[Data supplied Boundary: Start]

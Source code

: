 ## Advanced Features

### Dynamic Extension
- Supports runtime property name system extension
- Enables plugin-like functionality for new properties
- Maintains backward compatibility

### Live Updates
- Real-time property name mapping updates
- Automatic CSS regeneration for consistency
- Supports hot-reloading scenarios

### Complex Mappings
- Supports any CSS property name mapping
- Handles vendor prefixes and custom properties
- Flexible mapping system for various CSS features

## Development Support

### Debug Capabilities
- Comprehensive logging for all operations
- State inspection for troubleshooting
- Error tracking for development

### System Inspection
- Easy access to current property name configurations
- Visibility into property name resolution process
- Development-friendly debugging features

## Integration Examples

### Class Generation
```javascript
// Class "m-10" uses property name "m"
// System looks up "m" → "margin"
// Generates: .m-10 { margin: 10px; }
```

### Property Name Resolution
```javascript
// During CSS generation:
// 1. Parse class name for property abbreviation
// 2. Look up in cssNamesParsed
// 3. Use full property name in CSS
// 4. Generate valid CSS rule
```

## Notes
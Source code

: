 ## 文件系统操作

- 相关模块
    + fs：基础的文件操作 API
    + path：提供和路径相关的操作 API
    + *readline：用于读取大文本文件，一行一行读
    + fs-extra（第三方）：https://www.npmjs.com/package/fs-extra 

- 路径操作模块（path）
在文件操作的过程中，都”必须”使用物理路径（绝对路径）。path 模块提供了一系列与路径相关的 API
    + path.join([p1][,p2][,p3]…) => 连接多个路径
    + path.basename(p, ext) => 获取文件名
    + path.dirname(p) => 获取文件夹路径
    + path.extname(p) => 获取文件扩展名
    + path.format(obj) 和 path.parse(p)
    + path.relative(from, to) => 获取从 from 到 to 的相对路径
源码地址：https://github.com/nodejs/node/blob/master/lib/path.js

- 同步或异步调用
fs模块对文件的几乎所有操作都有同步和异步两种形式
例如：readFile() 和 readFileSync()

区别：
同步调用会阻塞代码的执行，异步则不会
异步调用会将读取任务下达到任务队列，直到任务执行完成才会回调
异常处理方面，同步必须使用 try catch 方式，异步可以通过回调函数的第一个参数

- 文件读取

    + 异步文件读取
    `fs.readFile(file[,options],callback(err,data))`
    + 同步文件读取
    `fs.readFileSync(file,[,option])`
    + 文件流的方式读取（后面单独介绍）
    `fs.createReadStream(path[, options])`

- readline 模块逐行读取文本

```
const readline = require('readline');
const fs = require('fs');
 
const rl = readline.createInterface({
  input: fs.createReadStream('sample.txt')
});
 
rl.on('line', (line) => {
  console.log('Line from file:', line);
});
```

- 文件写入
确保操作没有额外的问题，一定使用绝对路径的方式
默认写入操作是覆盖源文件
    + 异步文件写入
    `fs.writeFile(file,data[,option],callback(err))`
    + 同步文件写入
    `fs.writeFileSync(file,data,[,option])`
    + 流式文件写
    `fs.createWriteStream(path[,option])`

[Data supplied Boundary: End]

■ What needs to be done
Having read the entries, output all of them verbatim.

■ Exercise response
Source code

: ## Advanced Features

### Dynamic Extension
- Supports runtime property name system extension
- Enables plugin-like functionality for new properties
- Maintains backward compatibility

### Live Updates
- Real-time property name mapping updates
- Automatic CSS regeneration for consistency
- Supports hot-reloading scenarios

### Complex Mappings
- Supports any CSS property name mapping
- Handles vendor prefixes and custom properties
- Flexible mapping system for various CSS features

## Development Support

### Debug Capabilities
- Comprehensive logging for all operations
- State inspection for troubleshooting
- Error tracking for development

### System Inspection
- Easy access to current property name configurations
- Visibility into property name resolution process
- Development-friendly debugging features

## Integration Examples

### Class Generation
```javascript
// Class "m-10" uses property name "m"
// System looks up "m" → "margin"
// Generates: .m-10 { margin: 10px; }
```

### Property Name Resolution
```javascript
// During CSS generation:
// 1. Parse class name for property abbreviation
// 2. Look up in cssNamesParsed
// 3. Use full property name in CSS
// 4. Generate valid CSS rule
```

## Notes
Source code

: ## 文件系统操作

- 相关模块
    + fs：基础的文件操作 API
    + path：提供和路径相关的操作 API
    + *readline：用于读取大文本文件，一行一行读
    + fs-extra（第三方）：https://www.npmjs.com/package/fs-extra 

- 路径操作模块（path）
在文件操作的过程中，都”必须”使用物理路径（绝对路径）。path 模块提供了一系列与路径相关的 API
    + path.join([p1][,p2][,p3]…) => 连接多个路径
    + path.basename(p, ext) => 获取文件名
    + path.dirname(p) => 获取文件夹路径
    + path.extname(p) => 获取文件扩展名
    + path.format(obj) 和 path.parse(p)
    + path.relative(from, to) => 获取从 from 到 to 的相对路径
源码地址：https://github.com/nodejs/node/blob/master/lib/path.js

- 同步或异步调用
fs模块对文件的几乎所有操作都有同步和异步两种形式
例如：readFile() 和 readFileSync()

区别：
同步调用会阻塞代码的执行，异步则不会
异步调用会将读取任务下达到任务队列，直到任务执行完成才会回调
异常处理方面，同步必须使用 try catch 方式，异步可以通过回调函数的第一个参数

- 文件读取

    + 异步文件读取
    `fs.readFile(file[,options],callback(err,data))`
    + 同步文件读取
    `fs.readFileSync(file,[,option])`
    + 文件流的方式读取（后面单独介绍）
    `fs.createReadStream(path[, options])`

- readline 模块逐行读取文本

```
const readline = require('readline');
const fs = require('fs');
 
const rl = readline.createInterface({
  input: fs.createReadStream('sample.txt')
});
 
rl.on('line', (line) => {
  console.log('Line from file:', line);
});
```

- 文件写入
确保操作没有额外的问题，一定使用绝对路径的方式
默认写入操作是覆盖源文件
    + 异步文件写入
    `fs.writeFile(file,data[,option],callback(err))`
    + 同步文件写入
    `fs.writeFileSync(file,data,[,option])`
    + 流式文件写
    `fs.createWriteStream(path[,option])`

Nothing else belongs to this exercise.